*DIRECTIONS FOR THIS TASK:* Retype the data below exactly; skip every image.

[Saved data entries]
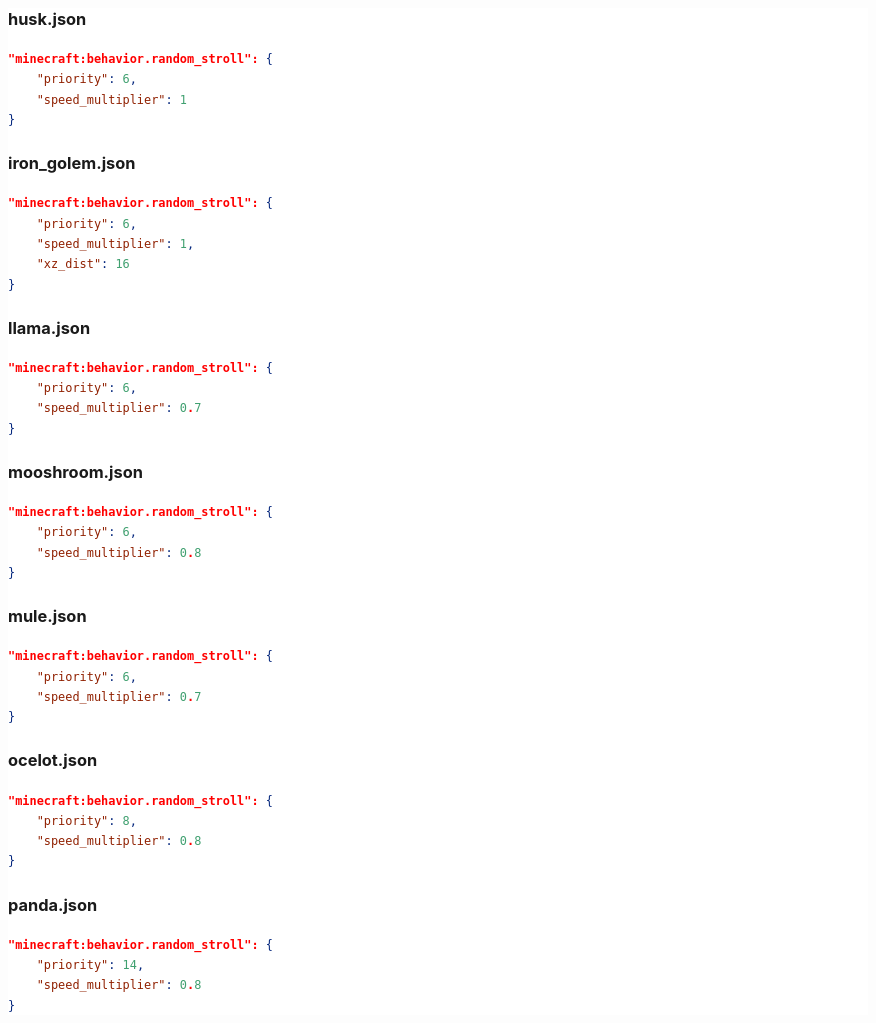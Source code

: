 ### husk.json
```JSON
"minecraft:behavior.random_stroll": {
    "priority": 6,
    "speed_multiplier": 1
}
```

### iron_golem.json
```JSON
"minecraft:behavior.random_stroll": {
    "priority": 6,
    "speed_multiplier": 1,
    "xz_dist": 16
}
```

### llama.json
```JSON
"minecraft:behavior.random_stroll": {
    "priority": 6,
    "speed_multiplier": 0.7
}
```

### mooshroom.json
```JSON
"minecraft:behavior.random_stroll": {
    "priority": 6,
    "speed_multiplier": 0.8
}
```

### mule.json
```JSON
"minecraft:behavior.random_stroll": {
    "priority": 6,
    "speed_multiplier": 0.7
}
```

### ocelot.json
```JSON
"minecraft:behavior.random_stroll": {
    "priority": 8,
    "speed_multiplier": 0.8
}
```

### panda.json
```JSON
"minecraft:behavior.random_stroll": {
    "priority": 14,
    "speed_multiplier": 0.8
}
```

*WRITTEN SOLUTION:*
Source code

: ### husk.json
```JSON
"minecraft:behavior.random_stroll": {
    "priority": 6,
    "speed_multiplier": 1
}
```

### iron_golem.json
```JSON
"minecraft:behavior.random_stroll": {
    "priority": 6,
    "speed_multiplier": 1,
    "xz_dist": 16
}
```

### llama.json
```JSON
"minecraft:behavior.random_stroll": {
    "priority": 6,
    "speed_multiplier": 0.7
}
```

### mooshroom.json
```JSON
"minecraft:behavior.random_stroll": {
    "priority": 6,
    "speed_multiplier": 0.8
}
```

### mule.json
```JSON
"minecraft:behavior.random_stroll": {
    "priority": 6,
    "speed_multiplier": 0.7
}
```

### ocelot.json
```JSON
"minecraft:behavior.random_stroll": {
    "priority": 8,
    "speed_multiplier": 0.8
}
```

### panda.json
```JSON
"minecraft:behavior.random_stroll": {
    "priority": 14,
    "speed_multiplier": 0.8
}
```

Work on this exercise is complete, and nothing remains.